Hospitals have been at the heart of the spread of the Ebola virus from the first outbreak ever reported; but they are also at the heart of successful responses. A few days ago the Director of the CDC in the US said that the chances of the Ebola Virus spreading the US were virtually “zero”, not because of the existence of a vaccine or treatment but because of their good track record with Ebola in the past. The organization Medecins Sans Frontieres (Doctors Without Borders) has been on the frontline of the clinical response to almost all Ebola outbreaks; yet they have not lost a single colleague to Ebola. In this post, we examine why.
The first recognized outbreak of Ebola fever began in northern Zaire in 1976, on the banks of the Ebola River. The first patient was a 44 year-old male teacher, who went to the Yambuku Mission Hospital for treatment for an illness with fever which he believed to be malaria. He was given a chloroquine (anti-malarial) injection at the hospital, which at the time did not use disposable needles or sterilization of needles between uses. This led to a rapid spread of Ebola fever in the surrounding villages and among the hospital staff who cared for the initial cases. [1] The hospital was the source of infection for 4 weeks after the index case and was subsequently closed, 11 of the 17 staff members having died of the disease.

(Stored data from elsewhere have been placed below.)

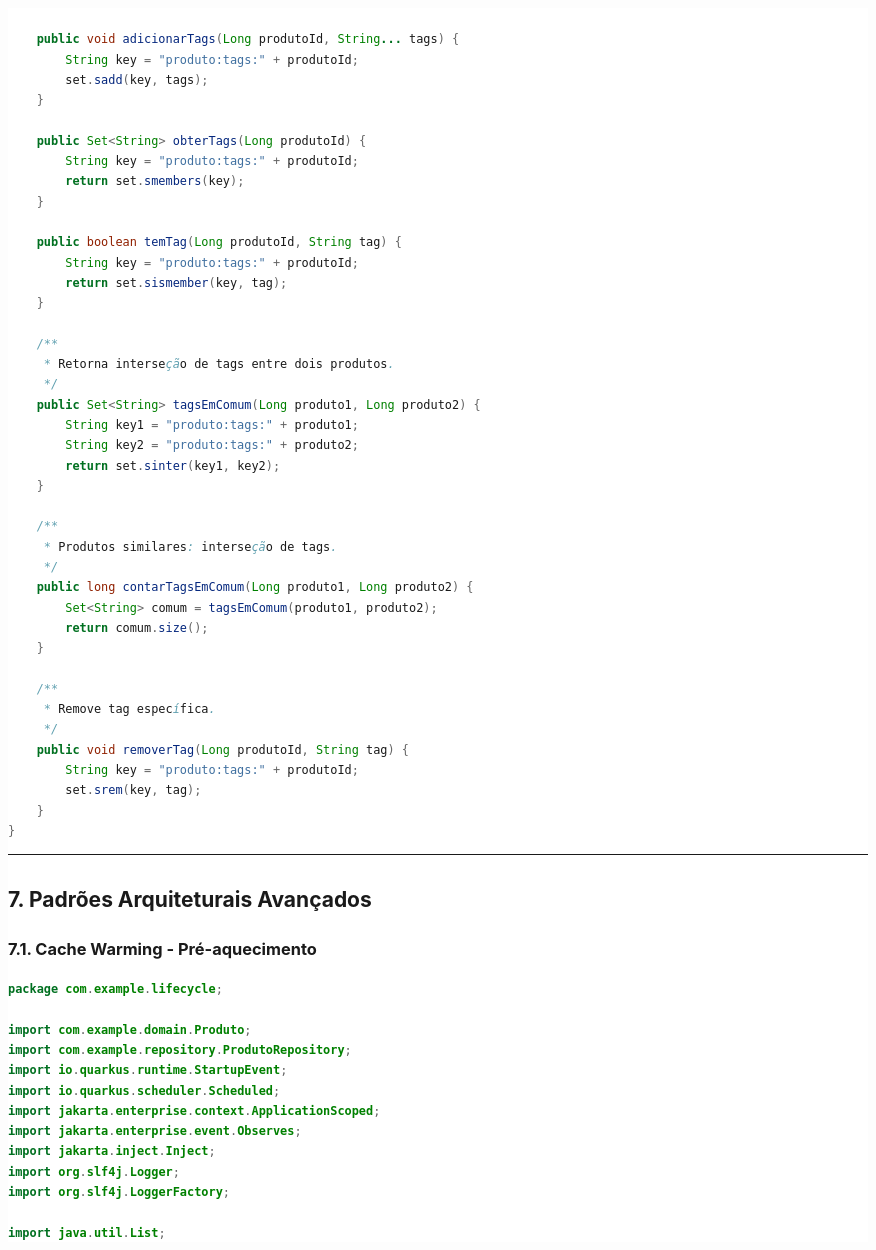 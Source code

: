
 ```java
    
    public void adicionarTags(Long produtoId, String... tags) {
        String key = "produto:tags:" + produtoId;
        set.sadd(key, tags);
    }
    
    public Set<String> obterTags(Long produtoId) {
        String key = "produto:tags:" + produtoId;
        return set.smembers(key);
    }
    
    public boolean temTag(Long produtoId, String tag) {
        String key = "produto:tags:" + produtoId;
        return set.sismember(key, tag);
    }
    
    /**
     * Retorna interseção de tags entre dois produtos.
     */
    public Set<String> tagsEmComum(Long produto1, Long produto2) {
        String key1 = "produto:tags:" + produto1;
        String key2 = "produto:tags:" + produto2;
        return set.sinter(key1, key2);
    }
    
    /**
     * Produtos similares: interseção de tags.
     */
    public long contarTagsEmComum(Long produto1, Long produto2) {
        Set<String> comum = tagsEmComum(produto1, produto2);
        return comum.size();
    }
    
    /**
     * Remove tag específica.
     */
    public void removerTag(Long produtoId, String tag) {
        String key = "produto:tags:" + produtoId;
        set.srem(key, tag);
    }
}
```

---

## 7. Padrões Arquiteturais Avançados

### 7.1. Cache Warming - Pré-aquecimento

```java
package com.example.lifecycle;

import com.example.domain.Produto;
import com.example.repository.ProdutoRepository;
import io.quarkus.runtime.StartupEvent;
import io.quarkus.scheduler.Scheduled;
import jakarta.enterprise.context.ApplicationScoped;
import jakarta.enterprise.event.Observes;
import jakarta.inject.Inject;
import org.slf4j.Logger;
import org.slf4j.LoggerFactory;

import java.util.List;
```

The subsequent history of Ebola disease outbreaks indicates that, in most cases, Ebola virus is introduced into human populations through some contact with infected animals. Later transmission is from person to person, with people most at risk being family members and health-care staff. [2] Hospitals often serve to amplify the infection in the community if the right effective infection control measures are not put in place rapidly.

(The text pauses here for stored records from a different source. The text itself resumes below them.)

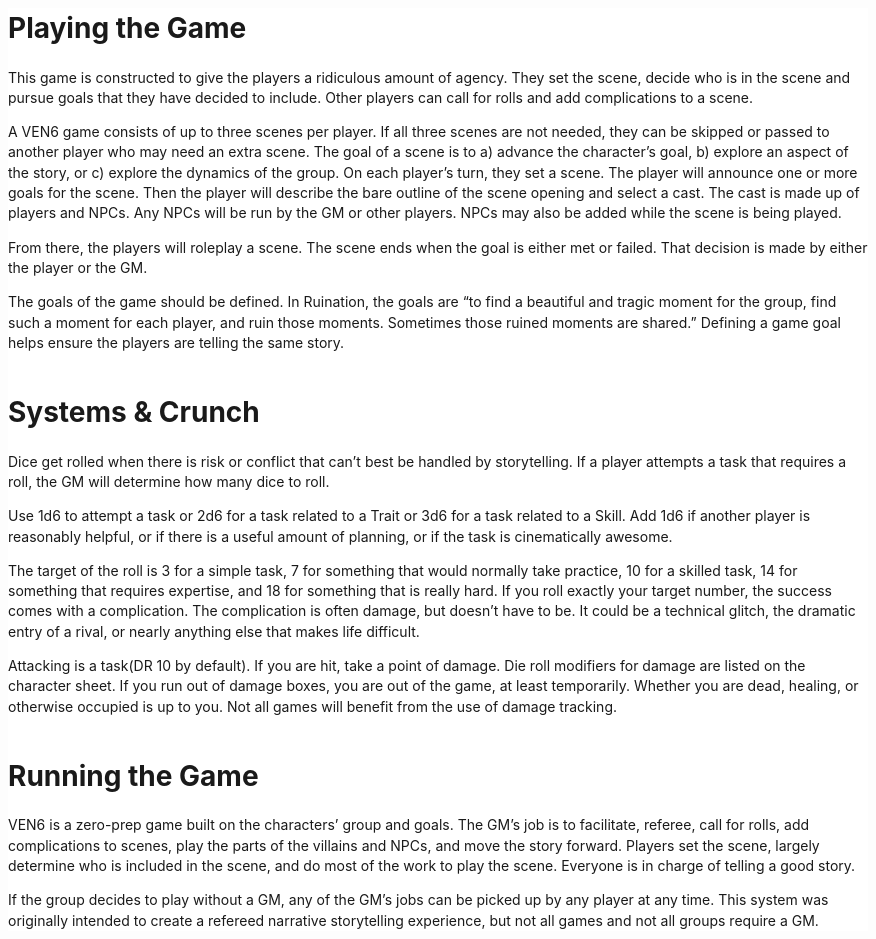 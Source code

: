# Playing the Game

This game is constructed to give the players a ridiculous amount of agency. They set the scene, decide who is in the scene and pursue goals that they have decided to include. Other players can call for rolls and add complications to a scene.

A VEN6 game consists of up to three scenes per player. If all three scenes are not needed, they can be skipped or passed to another player who may need an extra scene. The goal of a scene is to a) advance the character’s goal, b) explore an aspect of the story, or c) explore the dynamics of the group. On each player’s turn, they set a scene. The player will announce one or more goals for the scene. Then the player will describe the bare outline of the scene opening and select a cast. The cast is made up of players and NPCs. Any NPCs will be run by the GM or other players. NPCs may also be added while the scene is being played.

From there, the players will roleplay a scene. The scene ends when the goal is either met or failed. That decision is made by either the player or the GM.

The goals of the game should be defined. In Ruination, the goals are “to find a beautiful and tragic moment for the group, find such a moment for each player, and ruin those moments. Sometimes those ruined moments are shared.” Defining a game goal helps ensure the players are telling the same story.

# Systems & Crunch

Dice get rolled when there is risk or conflict that can’t best be handled by storytelling. If a player attempts a task that requires a roll, the GM will determine how many dice to roll.

Use 1d6 to attempt a task or 2d6 for a task related to a Trait or 3d6 for a task related to a Skill. Add 1d6 if another player is reasonably helpful, or if there is a useful amount of planning, or if the task is cinematically awesome.

The target of the roll is 3 for a simple task, 7 for something that would normally take practice, 10 for a skilled task, 14 for something that requires expertise, and 18 for something that is really hard. If you roll exactly your target number, the success comes with a complication. The complication is often damage, but doesn’t have to be. It could be a technical glitch, the dramatic entry of a rival, or nearly anything else that makes life difficult.

Attacking is a task(DR 10 by default). If you are hit, take a point of damage. Die roll modifiers for damage are listed on the character sheet. If you run out of damage boxes, you are out of the game, at least temporarily. Whether you are dead, healing, or otherwise occupied is up to you. Not all games will benefit from the use of damage tracking.

# Running the Game

VEN6 is a zero-prep game built on the characters’ group and goals. The GM’s job is to facilitate, referee, call for rolls, add complications to scenes, play the parts of the villains and NPCs, and move the story forward. Players set the scene, largely determine who is included in the scene, and do most of the work to play the scene. Everyone is in charge of telling a good story.

If the group decides to play without a GM, any of the GM’s jobs can be picked up by any player at any time. This system was originally intended to create a refereed narrative storytelling experience, but not all games and not all groups require a GM.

There is evidence that rapid implementation of effective infection control measures in hospitals can have a significant impact in controlling the disease, as shown in an outbreak in Uganda, where the number of newly infected cases dropped dramatically after the institution of hospital isolation wards. [3]
Hospitals and health centres therefore form a crucial link in the control of an Ebola outbreak, and, given the knowledge that exists on effective infection control within hospitals, it is no surprise that Dr Thomas Frieden, head of the US Centers for Disease Control, is confident that a large outbreak will not occur in the US. In a recent statement to US lawmakers, he said “We know how to stop Ebola with strict infection control practices, which are already in widespread use in American hospitals.” [4]

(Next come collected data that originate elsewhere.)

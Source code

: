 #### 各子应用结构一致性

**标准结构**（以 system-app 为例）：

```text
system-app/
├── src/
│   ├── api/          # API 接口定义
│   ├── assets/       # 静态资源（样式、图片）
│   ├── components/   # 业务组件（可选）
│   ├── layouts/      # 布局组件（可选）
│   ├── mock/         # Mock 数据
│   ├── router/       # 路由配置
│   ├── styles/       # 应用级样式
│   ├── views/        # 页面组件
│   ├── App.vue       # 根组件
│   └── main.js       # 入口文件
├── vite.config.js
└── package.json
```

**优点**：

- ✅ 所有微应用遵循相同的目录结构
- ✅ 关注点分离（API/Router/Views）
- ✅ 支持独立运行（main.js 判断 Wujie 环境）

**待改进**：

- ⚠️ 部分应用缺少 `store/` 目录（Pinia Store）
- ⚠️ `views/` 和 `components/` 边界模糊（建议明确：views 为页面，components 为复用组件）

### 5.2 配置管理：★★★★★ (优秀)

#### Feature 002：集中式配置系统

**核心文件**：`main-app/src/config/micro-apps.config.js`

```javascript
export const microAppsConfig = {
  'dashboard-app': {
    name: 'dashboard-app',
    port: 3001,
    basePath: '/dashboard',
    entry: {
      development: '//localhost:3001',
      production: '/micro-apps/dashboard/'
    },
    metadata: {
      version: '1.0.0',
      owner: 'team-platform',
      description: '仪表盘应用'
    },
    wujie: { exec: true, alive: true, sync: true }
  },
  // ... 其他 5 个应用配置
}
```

If we know all this, why then has the disease continued to spread rapidly in the recent outbreak in some West African countries, and why have there been so many healthcare workers infected by the primary case in Nigeria? It is clear that the humid conditions, the challenging socio-economic environment and the general lack of education on infection control in the affected countries all contribute to making the practice of infection control difficult during “peace” time. As infection control measures have to become part of the “practice culture” to be effective, it is no surprise that, when an outbreak occurs in settings where these practices are not embedded, there will be some breaches, sadly in same cases with fatal outcomes.
The CDC recently issued updated guidance to US hospitals where travellers from regions with confirmed cases may present. Most of the steps are not particularly complex or expensive. They include messages such as:
Patients with known or suspected Ebola virus infection should be assigned a single-bed room, and consider posting someone at the patient’s door to ensure that all individuals entering the room consistently use the correct personal protective equipment (PPE). They should at least wear gloves, a fluid-resistant or impermeable gown, goggles or face shield, and facemask. Copious amounts of blood and other body fluids, vomit, or feces may require extra PPE such as double gloving and leg coverings.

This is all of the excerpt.